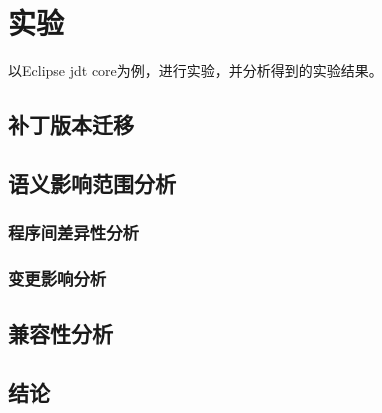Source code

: \chapter{实验}
以Eclipse jdt core为例，进行实验，并分析得到的实验结果。
\section{补丁版本迁移}
\section{语义影响范围分析}
\subsection{程序间差异性分析}
\subsection{变更影响分析}
\section{兼容性分析}
\section{结论}
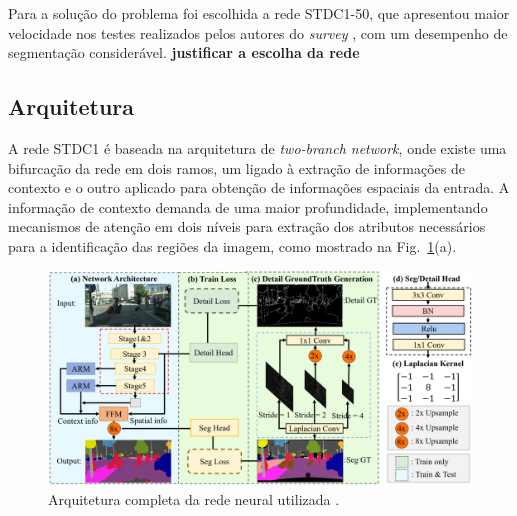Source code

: \documentclass[conference]{IEEEtran}
\begin{document}
Para a solução do problema foi escolhida a rede STDC1-50, que apresentou maior velocidade nos testes realizados pelos autores do \textit{survey} \cite{papadeas2021RealTimeSemanticImage}, com um desempenho de segmentação considerável. \textbf{justificar a escolha da rede}

\subsection{Arquitetura}

A rede STDC1 \cite{fan2021RethinkingBiSeNetRealtime} é baseada na arquitetura de \textit{two-branch network}, onde existe uma bifurcação da rede em dois ramos, um ligado à extração de informações de contexto e o outro aplicado para obtenção de informações espaciais da entrada. A informação de contexto demanda de uma maior profundidade, implementando mecanismos de atenção em dois níveis para extração dos atributos necessários para a identificação das regiões da imagem, como mostrado na Fig.~\ref{fig:stdcseg-architecture}(a).

\begin{figure}[h!]
	\centering
	\includegraphics[width=1\linewidth]{img/stdcseg-architecture}
	\caption{Arquitetura completa da rede neural utilizada \cite{fan2021RethinkingBiSeNetRealtime}.}
	\label{fig:stdcseg-architecture}
\end{figure}
\end{document}
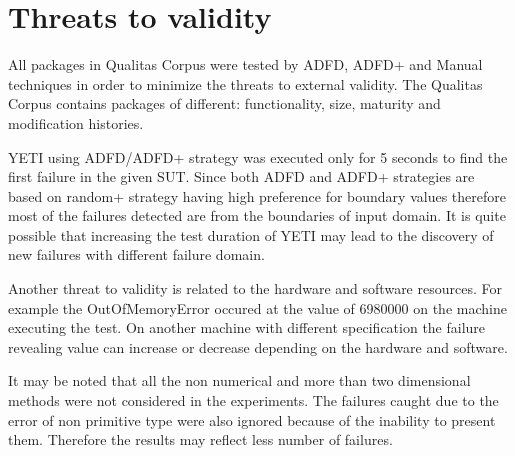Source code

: \documentclass[runningheads,a4paper]{llncs}
\begin{document}



\section{Threats to validity} \label{sec:threat}
All packages in Qualitas Corpus were tested by ADFD, ADFD+ and Manual techniques in order to minimize the threats to external validity. The Qualitas Corpus contains packages of different: functionality, size, maturity and modification histories.

YETI using ADFD/ADFD+ strategy was executed only for 5 seconds to find the first failure in the given SUT. Since both ADFD and ADFD+ strategies are based on random+ strategy having high preference for boundary values therefore most of the failures detected are from the boundaries of input domain. It is quite possible that increasing the test duration of YETI may lead to the discovery of new failures with different failure domain.

Another threat to validity is related to the hardware and software resources. For example the OutOfMemoryError occured at the value of 6980000 on the machine executing the test. On another machine with different specification the failure revealing value can increase or decrease depending on the hardware and software.

It may be noted that all the non numerical and more than two dimensional methods were not considered in the experiments. The failures caught due to the error of non primitive type were also ignored because of the inability to present them. Therefore the results may reflect less number of failures.










\end{document}
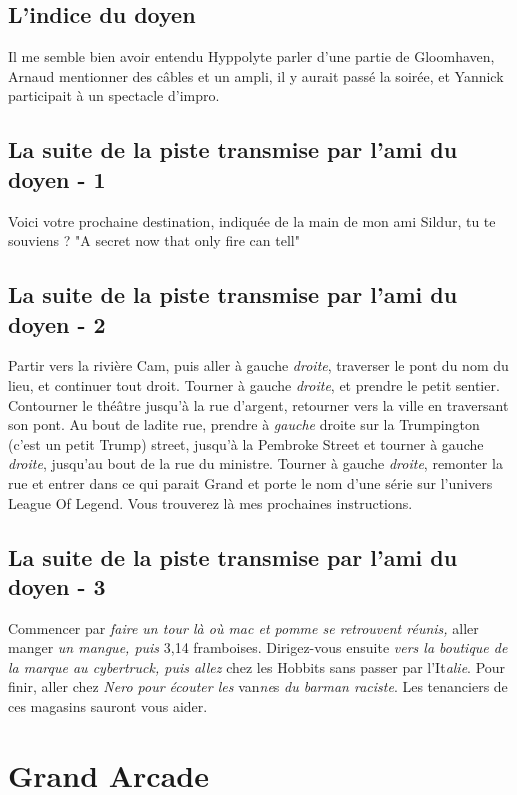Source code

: \documentclass[12pt]{article}
\begin{document}
\subsection{L'indice du doyen}

Il me semble bien avoir entendu Hyppolyte parler d'une partie de Gloomhaven, Arnaud mentionner des câbles et un ampli, il y aurait passé la soirée, et Yannick participait à un spectacle d'impro.

\subsection{La suite de la piste transmise par l'ami du doyen - 1}

Voici votre prochaine destination, indiquée de la main de mon ami Sildur, tu te souviens ? "A secret now that only fire can tell"


\subsection{La suite de la piste transmise par l'ami du doyen - 2}

Partir vers la rivière Cam, puis aller à gauche {\it droite}, traverser le pont du nom du lieu, et continuer tout droit.
Tourner à gauche {\it droite}, et prendre le petit sentier.
Contourner le théâtre jusqu'à la rue d'argent, retourner vers la ville en traversant son pont. Au bout de ladite rue, prendre à {\it gauche} droite sur la Trumpington (c'est un petit Trump) street, jusqu'à la Pembroke Street et tourner à gauche {\it droite}, jusqu'au bout de la rue du ministre. Tourner à gauche {\it droite}, remonter la rue et entrer dans ce qui parait Grand et porte le nom d'une série sur l'univers League Of Legend. Vous trouverez là mes prochaines instructions.

\subsection{La suite de la piste transmise par l'ami du doyen - 3}

Commencer par {\it faire un tour là où mac et pomme se retrouvent réunis,} aller manger {\it un mangue, puis} 3,14 framboises. Dirigez-vous ensuite {\it vers la boutique de la marque au cybertruck, puis allez} chez les Hobbits sans passer par l'It{\it alie}. Pour finir, aller chez {\it Nero pour écouter les} van{\it ne}s {\it du barman raciste}. Les tenanciers de ces magasins sauront vous aider.


\section{Grand Arcade}
\end{document}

________________

● **DIRECTIONS**:
Select the lines in this material that hold the word "doyen", leaving none out.

● **TASK SOLUTION**:
\subsection{L'indice du doyen}
\subsection{La suite de la piste transmise par l'ami du doyen - 1}
\subsection{La suite de la piste transmise par l'ami du doyen - 2}
\subsection{La suite de la piste transmise par l'ami du doyen - 3}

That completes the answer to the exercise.